**WORK TASK**:
Only one stretch of the data is wanted: the line containing "Наблюдаемые характеристики работы", the line containing "Время работы красного сигнала: 70 секунд.", and every line between them, copied exactly.

^^^^^^^^^^^^^^^^

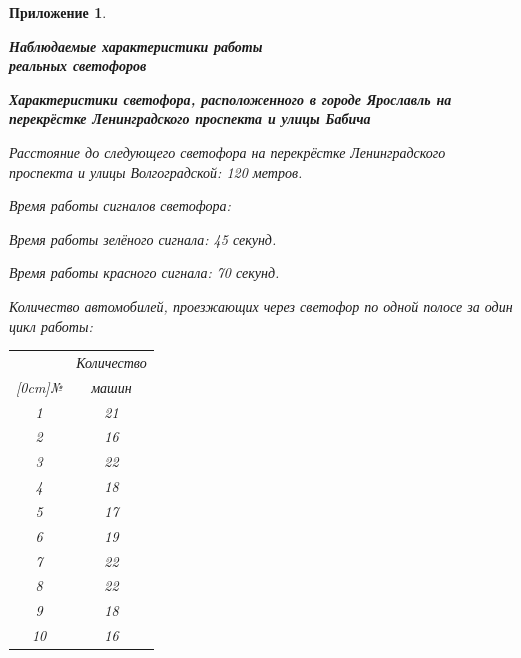\documentclass[12pt, a4paper]{extarticle}
\numberwithin{equation}{section}
\newtheorem{attachment}{\hspace{12cm}  Приложение}
\numberwithin{figure}{section}
\begin{document}
\begin{attachment} \label{att}
	\begin{center}
		\vspace{1cm}
		\rm{\Large{\textbf{ Наблюдаемые характеристики работы \\ реальных светофоров }}}
		\vspace{\baselineskip}
	\end{center}

\textup{\textbf{Характеристики светофора, расположенного в городе Ярославль на перекрёстке Ленинградского проспекта и улицы Бабича }}
\newline

\noindent\textup{Расстояние до следующего светофора на перекрёстке Ленинградского проспекта и улицы Волгоградской:} 120 метров.

\noindent\textup{Время работы сигналов светофора:}

Время работы зелёного сигнала: 45 секунд.
			
Время работы красного сигнала: 70 секунд.

\noindent\textup{Количество автомобилей, проезжающих через светофор по одной полосе за один цикл работы:}
	
\begin{table}[h!]
	\begin{minipage}{0.23\linewidth}
		
		\centering
		\begin{tabular}{|c|c|}
			\hline
			 & Количество \\ 
			 \raisebox{1.5ex}[0cm]{№}
			 & машин 
			\\\hline
			1 & 21
			\\\hline
			2 & 16
			\\\hline
			3 & 22
			\\\hline
			4 & 18
			\\\hline
			5 & 17
			\\\hline
			6 & 19
			\\\hline
			7 & 22
			\\\hline
			8 & 22
			\\\hline
			9 & 18
			\\\hline
			10 & 16
			\\\hline
		\end{tabular}
	\end{minipage}
	\begin{minipage}{0.23\linewidth}
		\centering
		

\end{minipage}
\end{table}
\end{attachment}
\end{document}
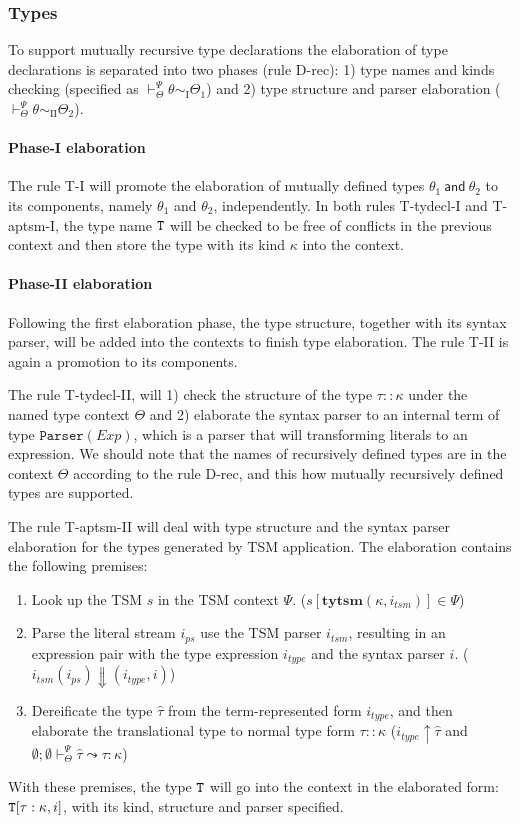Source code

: \subsubsection{Types}
To support mutually recursive type declarations the elaboration of type declarations is separated into two phases (rule D-rec): 1) type names and kinds checking (specified as $\vdash_{\Theta}^{\Psi}\theta\sim_{\mathrm{I}}\Theta_1$) and 2) type structure and parser elaboration ($\vdash_{\Theta}^{\Psi}\theta\sim_{\mathrm{II}}\Theta_2$). 

\paragraph{Phase-I elaboration} The rule T-I will promote the elaboration of mutually defined types $\theta_1~\mathsf{and}~\theta_2$ to its components, namely $\theta_1$ and $\theta_2$, independently.  In both rules T-tydecl-I and T-aptsm-I, the type name $\mathtt{T}$ will be checked to be free of conflicts in the previous context and then store the type with its kind $\kappa$ into the context.

\paragraph{Phase-II elaboration}
Following the first elaboration phase, the type structure, together with its syntax parser, will be added into the contexts to finish type elaboration. The rule T-II is again a promotion to its components. 

The rule T-tydecl-II, will 1) check the structure of the type $\tau::\kappa$ under the named type context $\Theta$ and 2) elaborate the syntax parser to an internal term of type $\mathtt{Parser}(Exp)$, which is a parser that will transforming literals to an expression. We should note that the names of recursively defined types are in the context $\Theta$ according to the rule D-rec, and this how mutually recursively defined types are supported.

The rule T-aptsm-II will deal with type structure and the syntax parser elaboration for the types generated by TSM application. The elaboration contains the following premises:
\begin{enumerate}
\item Look up the TSM $s$ in the TSM context $\Psi$. ($s[\mathbf{tytsm}(\kappa,i_{tsm})]\in\Psi$)
\item Parse the literal stream $i_{ps}$ use the TSM parser $i_{tsm}$, resulting in an expression pair with the type expression $i_{type}$ and the syntax parser $i$. ($i_{tsm}(i_{ps})\Downarrow (i_{type},i)$)
\item Dereificate the type $\hat\tau$ from the term-represented form $i_{type}$, and then elaborate the translational type to normal type form $\tau::\kappa$ ($i_{type}\uparrow\hat\tau$ and $\emptyset;\emptyset\vdash^{\Psi}_{\Theta}\hat\tau\leadsto\tau:\kappa$)
\end{enumerate}
With these premises, the type $\mathtt{T}$ will go into the context in the elaborated form: $\mathtt{T}[\tau:\kappa,i]$, with its kind, structure and parser specified.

^^^^^^^^^^^^^^^^

**EXERCISE OUTPUT**:
		\rm{\Large{\textbf{ Наблюдаемые характеристики работы \\ реальных светофоров }}}
		\vspace{\baselineskip}
	\end{center}

\textup{\textbf{Характеристики светофора, расположенного в городе Ярославль на перекрёстке Ленинградского проспекта и улицы Бабича }}
\newline

\noindent\textup{Расстояние до следующего светофора на перекрёстке Ленинградского проспекта и улицы Волгоградской:} 120 метров.

\noindent\textup{Время работы сигналов светофора:}

Время работы зелёного сигнала: 45 секунд.
			
Время работы красного сигнала: 70 секунд.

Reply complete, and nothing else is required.